Factsheet
Condition:
Down syndrome (trisomy 21)
Inheritance:
Chromosomal
Genetic etiology:
Presence of three copies (trisomy) of chromosome 21 material. Most often this is due to having 47 chromosomes, with three copies of #21, due to nondisjunction. In about 5% of cases it is due to translocation between chromosome 21 and another chromosome, usually 14. Approximately 2% of affected individuals are mosaic for a trisomy 21 cell line.
Frequency:
Approximately 1:800 live births
Clinical features:
Children are hypotonic at birth and may have congenital anomalies, especially cardiac and gastrointestinal.

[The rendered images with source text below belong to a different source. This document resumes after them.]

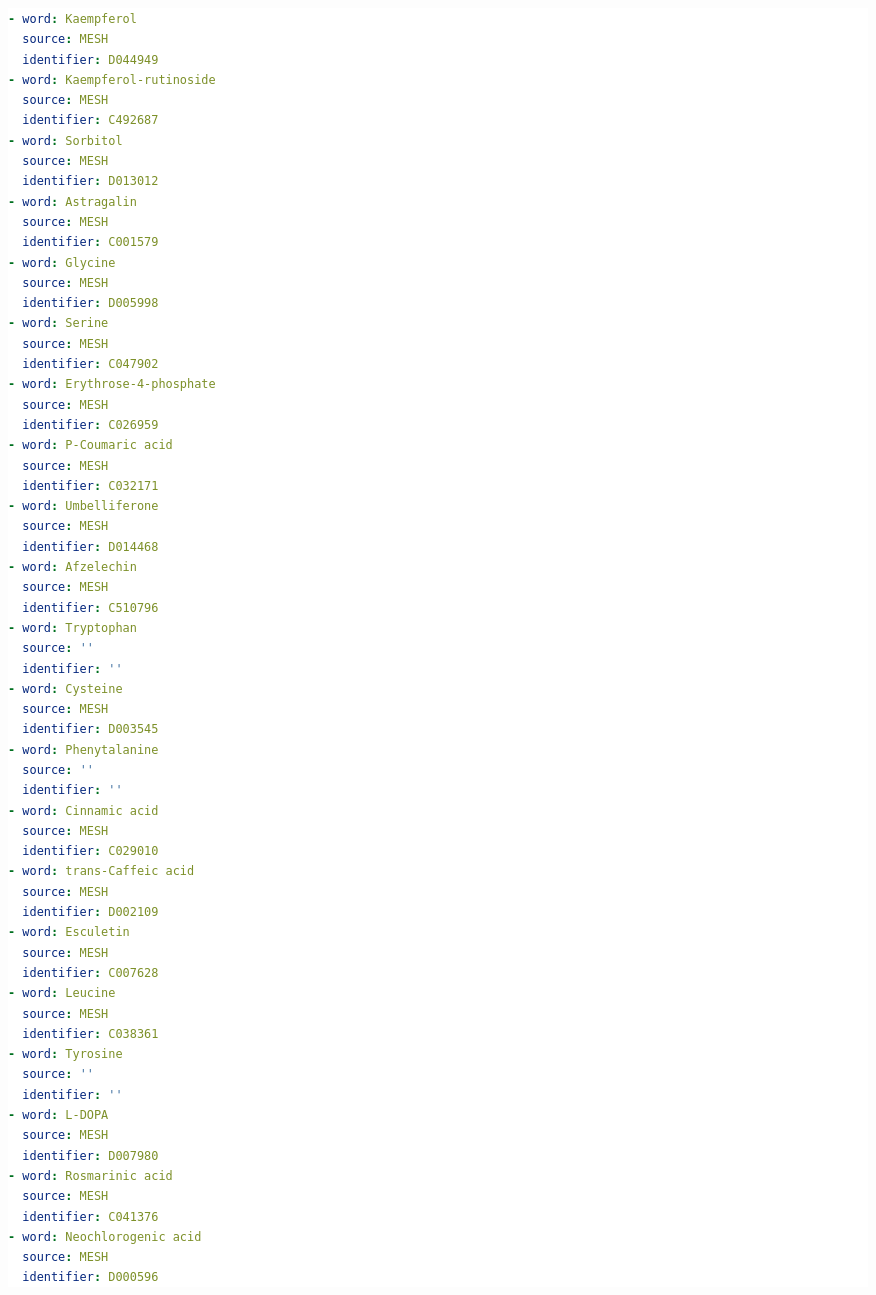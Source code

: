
 ```yaml
- word: Kaempferol
  source: MESH
  identifier: D044949
- word: Kaempferol-rutinoside
  source: MESH
  identifier: C492687
- word: Sorbitol
  source: MESH
  identifier: D013012
- word: Astragalin
  source: MESH
  identifier: C001579
- word: Glycine
  source: MESH
  identifier: D005998
- word: Serine
  source: MESH
  identifier: C047902
- word: Erythrose-4-phosphate
  source: MESH
  identifier: C026959
- word: P-Coumaric acid
  source: MESH
  identifier: C032171
- word: Umbelliferone
  source: MESH
  identifier: D014468
- word: Afzelechin
  source: MESH
  identifier: C510796
- word: Tryptophan
  source: ''
  identifier: ''
- word: Cysteine
  source: MESH
  identifier: D003545
- word: Phenytalanine
  source: ''
  identifier: ''
- word: Cinnamic acid
  source: MESH
  identifier: C029010
- word: trans-Caffeic acid
  source: MESH
  identifier: D002109
- word: Esculetin
  source: MESH
  identifier: C007628
- word: Leucine
  source: MESH
  identifier: C038361
- word: Tyrosine
  source: ''
  identifier: ''
- word: L-DOPA
  source: MESH
  identifier: D007980
- word: Rosmarinic acid
  source: MESH
  identifier: C041376
- word: Neochlorogenic acid
  source: MESH
  identifier: D000596
```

Facial features include flat occiput, up-slanting palpebral fissures, furrowed tongue, short fingers and toes, incurved fifth finger (clinodactyly), and a wide space between the first and second toes. Cognitive development tends to be delayed, though is variable. There is an increased risk of respiratory infection during childhood and a higher risk of leukemia and transient leukemoid reactions in infancy than the general population. Adults are at risk of early onset Alzheimer disease.
Management:
Although there is no definitive treatment, affected individuals benefit from surveillance for treatable complications and participation in early intervention and educational programs to stimulate development. Congenital anomalies, when they occur, usually can be treated surgically.
Genetic counseling:
Recurrence risk to a couple with an affected child is approximately 1%. Instances where a parent carries a balanced Robertsonian translocation are associated with an increased recurrence risk. Pregnancies can be screened for carrying fetuses with Down syndrome by biochemical testing and ultrasound, and trisomy 21 can be readily detected by prenatal chromosomal analysis. Advanced maternal age is the best documented risk factor other than having a previously affected child.